Ecotoxicological effects of polyethylene micro/nano-plastics and Cd on the physiological response, Cd migration, and their rhizosphere microbial community of Salix matsudana.

The coexistence of micro/nano-plastics (MPs/NPs) and heavy metals in the environment has become inevitable. Existing published studies mainly focus on the effects of MPs and cadmium (Cd) coexistence on herbs, while relatively few studies are conducted on plants with high phytoremediation potential, especially woody plants. Our previous investigations identified Salix matsudana as potential phytoremediation species for Cd contamination.
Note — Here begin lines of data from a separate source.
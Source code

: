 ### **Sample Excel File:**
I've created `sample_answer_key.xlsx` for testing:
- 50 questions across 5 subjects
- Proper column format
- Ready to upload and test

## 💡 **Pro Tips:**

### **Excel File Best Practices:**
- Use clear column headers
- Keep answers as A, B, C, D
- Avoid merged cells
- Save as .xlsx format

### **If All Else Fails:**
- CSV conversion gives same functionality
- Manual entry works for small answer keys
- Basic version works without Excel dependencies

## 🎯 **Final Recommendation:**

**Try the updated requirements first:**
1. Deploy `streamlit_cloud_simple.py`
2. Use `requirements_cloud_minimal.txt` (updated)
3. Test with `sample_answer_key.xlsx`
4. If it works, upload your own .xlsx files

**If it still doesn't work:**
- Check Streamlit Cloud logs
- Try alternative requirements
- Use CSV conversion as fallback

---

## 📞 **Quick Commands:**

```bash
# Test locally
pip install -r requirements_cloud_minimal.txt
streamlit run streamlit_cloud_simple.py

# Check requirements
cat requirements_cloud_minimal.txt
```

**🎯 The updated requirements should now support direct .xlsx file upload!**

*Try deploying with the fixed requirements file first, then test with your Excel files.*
This study investigated the physiological response, accumulation, translocation, and distribution of Cd in S. matsudana seedlings, and their rhizosphere environment characteristics under the single or combined contamination of polyethylene (PE) MPs or NPs and Cd. Results showed that, when coexisted with Cd respectively, PE-MPs partially alleviated the phytotoxicity caused by Cd, while PE-NPs exacerbated it. Multiple pollution of PE-MPs, PE-NPs and Cd showed an intermediate phytotoxicity between PE-MPs and PE-NPs with Cd. PE-MPs reduced the absorption and translocation of Cd in plants, but PE-NPs promoted the process. Different detoxification strategies, like modifying Cd subcellular distribution and chemical forms, were adopted after PE-MPs or PE-NPs addition. Additionally, co-exposure of PE-MPs and Cd alleviated the inhibition of rhizosphere fertility and microbial community caused by Cd stress. In contrast, PE-NPs and Cd coexistence further reduced soil microbial community diversities and increased Cd availability. Soil fungal communities were more tolerant to Cd stress than bacterial communities. The results offer useful references for the toxicological characteristics of woody plants and their rhizosphere micro-environment under PE-MPs/NPs and Cd co-exposure, and provide a theoretical reference and empirical basis for implementing phytoremediation in the co-contaminated soils of MPs and Cd.